Tuesday, January 11, 2011

American Health Care. Is it Un-American?

Yesterday, I spent about ten hours as a visitor (not a patient) at a hospital emergency room (ER). During that time, I heard a good number of stories. Several members of the staff told me that, for some reason, they'd been swamped since the New Year with three to six hour ER wait times for their patients. But, during my visit, I heard, first hand, the story of one patient which stood out as a symbol of our out-of-control health care costs.

Can't Breath in Japan
A young man was admitted with a breathing problem who was very pleasant until the nurse started explaining how much his ER visit would cost.

He was genuinely shocked when he was informed that his visit would cost $750, based on the hospital's flat rate level for a person in his unemployed and uninsured financial situation. He was told that this amount was a big savings when compared to an insured patient's billing. As the nurse started to explain how the costs would be billed he kept nervously interrupting her to say, "$750 is too much to charge a person to be treated".

His breathing problems began as a result of sleeping in a dusty and moldy apartment when he was in Japan, several weeks ago. He told the nurse that his hospital visit in Japan cost only $15, which also included a medical inhaler that was provided to him and instructions to stop working out for a few weeks. That treatment was working well, until the last day or so.

The young man told the nurse that he had no income, since he was unemployed, and that his hospital bill would probably end up being referred to collections.
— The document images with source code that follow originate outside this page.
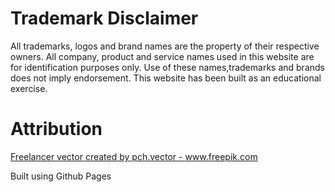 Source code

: # Trademark Disclaimer

All trademarks, logos and brand names are the property of their respective owners. All company, product and service names used in this website are for identification purposes only. Use of these names,trademarks and brands does not imply endorsement. This website has been built as an educational exercise.

# Attribution

<a href="https://www.freepik.com/vectors/freelancer">Freelancer vector created by pch.vector - www.freepik.com</a>

Built using Github Pages

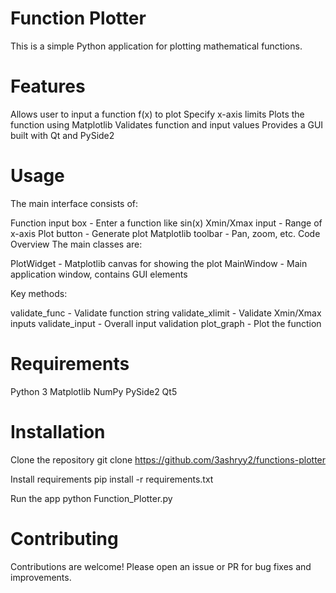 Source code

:# Function Plotter
This is a simple Python application for plotting mathematical functions.

# Features
Allows user to input a function f(x) to plot
Specify x-axis limits
Plots the function using Matplotlib
Validates function and input values
Provides a GUI built with Qt and PySide2

# Usage

The main interface consists of:

Function input box - Enter a function like sin(x)
Xmin/Xmax input - Range of x-axis
Plot button - Generate plot
Matplotlib toolbar - Pan, zoom, etc.
Code Overview
The main classes are:

PlotWidget - Matplotlib canvas for showing the plot
MainWindow - Main application window, contains GUI elements

Key methods:

validate_func - Validate function string
validate_xlimit - Validate Xmin/Xmax inputs
validate_input - Overall input validation
plot_graph - Plot the function

# Requirements
Python 3
Matplotlib
NumPy
PySide2
Qt5
# Installation

Clone the repository
git clone https://github.com/3ashryy2/functions-plotter


Install requirements
pip install -r requirements.txt

Run the app
python Function_Plotter.py

# Contributing
Contributions are welcome! Please open an issue or PR for bug fixes and improvements.



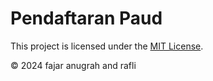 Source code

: # Pendaftaran Paud

This project is licensed under the [MIT License](LICENSE).

&copy; 2024 fajar anugrah and rafli
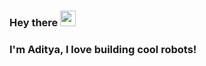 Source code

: ### Hey there <img src="https://media.giphy.com/media/hvRJCLFzcasrR4ia7z/giphy.gif" width="25px">
### I'm Aditya, I love building cool robots!
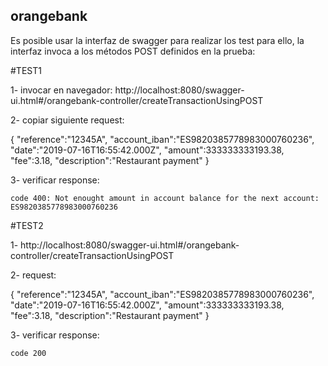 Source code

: ## orangebank

Es posible usar la interfaz de swagger para realizar los test para ello, la interfaz invoca a los métodos POST definidos en la prueba:

#TEST1

1- invocar en navegador: http://localhost:8080/swagger-ui.html#/orangebank-controller/createTransactionUsingPOST

2- copiar siguiente request:

{
"reference":"12345A",
"account_iban":"ES9820385778983000760236",
"date":"2019-07-16T16:55:42.000Z",
"amount":333333333193.38,
"fee":3.18,
"description":"Restaurant payment"
}

3- verificar response:

	code 400: Not enought amount in account balance for the next account: ES9820385778983000760236

#TEST2

1- http://localhost:8080/swagger-ui.html#/orangebank-controller/createTransactionUsingPOST

2- request:

{
"reference":"12345A",
"account_iban":"ES9820385778983000760236",
"date":"2019-07-16T16:55:42.000Z",
"amount":333333333193.38,
"fee":3.18,
"description":"Restaurant payment"
}

3- verificar response:

	code 200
The nurse told him that, in order to qualify for any of the hospital's flat rate, reduced cost, plans, he'd have to leave a token deposit. His question, "How much do you need?" was literally answered with, "How much do you have?"

He dug around and gave her all the cash he had in his pocket: $7. Obviously, this American, who was a very fit and healthy young man, received a rude awaking to our country's health care costs.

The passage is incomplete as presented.